### How to complete this task:
For the listing underneath, give the count of lines containing the string "cnpm" and nothing further.

### Data to process:
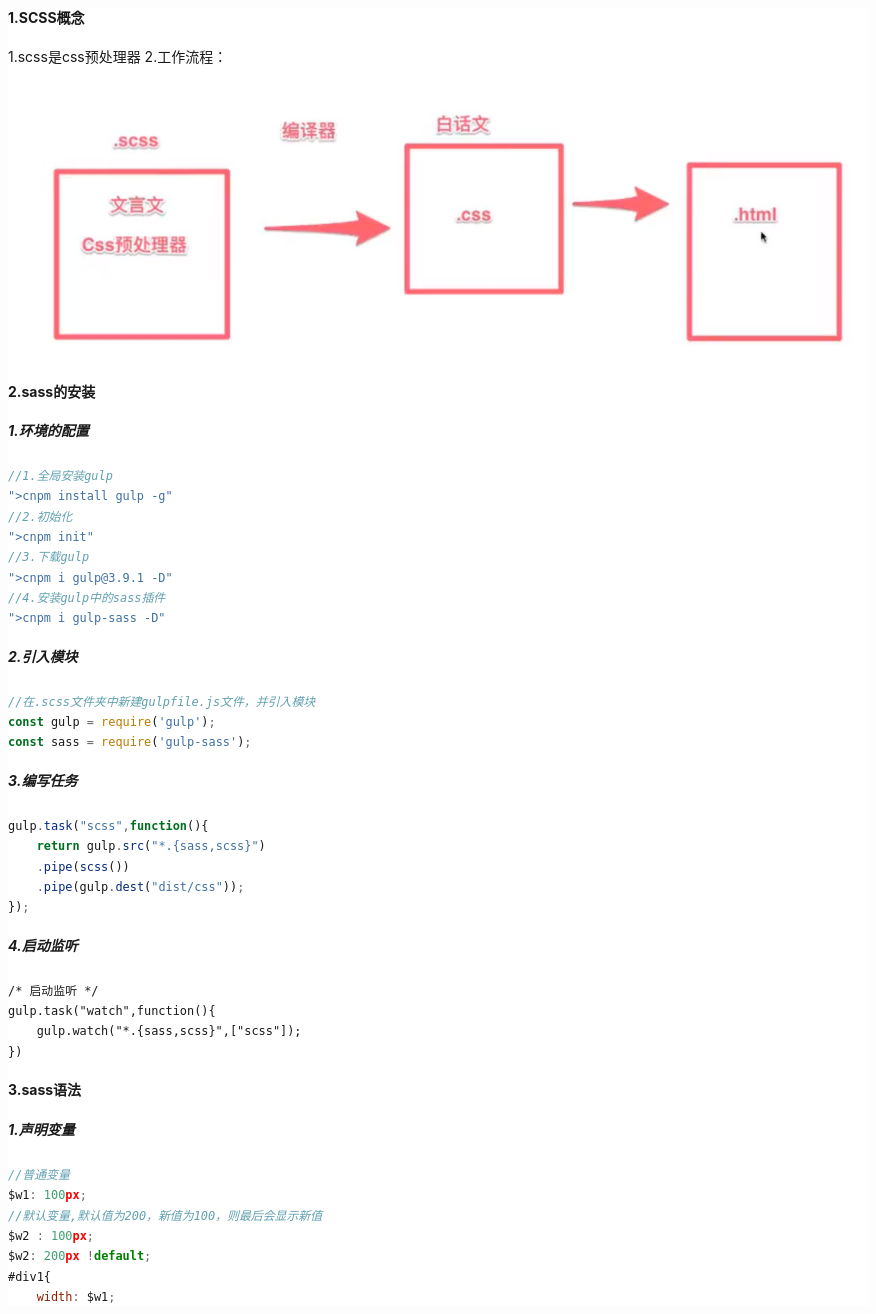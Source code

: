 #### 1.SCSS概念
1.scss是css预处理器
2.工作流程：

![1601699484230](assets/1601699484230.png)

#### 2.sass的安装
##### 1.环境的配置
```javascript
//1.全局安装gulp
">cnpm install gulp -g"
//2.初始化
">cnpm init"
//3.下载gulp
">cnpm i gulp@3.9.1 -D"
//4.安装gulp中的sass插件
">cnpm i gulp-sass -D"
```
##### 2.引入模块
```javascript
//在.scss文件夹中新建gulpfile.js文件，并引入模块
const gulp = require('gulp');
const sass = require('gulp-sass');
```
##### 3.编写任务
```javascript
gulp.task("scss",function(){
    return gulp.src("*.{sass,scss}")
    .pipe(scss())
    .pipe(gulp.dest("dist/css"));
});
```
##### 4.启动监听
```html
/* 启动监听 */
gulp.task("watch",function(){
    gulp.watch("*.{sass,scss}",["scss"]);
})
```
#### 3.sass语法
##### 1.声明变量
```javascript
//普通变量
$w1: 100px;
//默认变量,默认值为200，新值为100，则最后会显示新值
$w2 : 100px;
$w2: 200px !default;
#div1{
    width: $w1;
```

### Solution:
4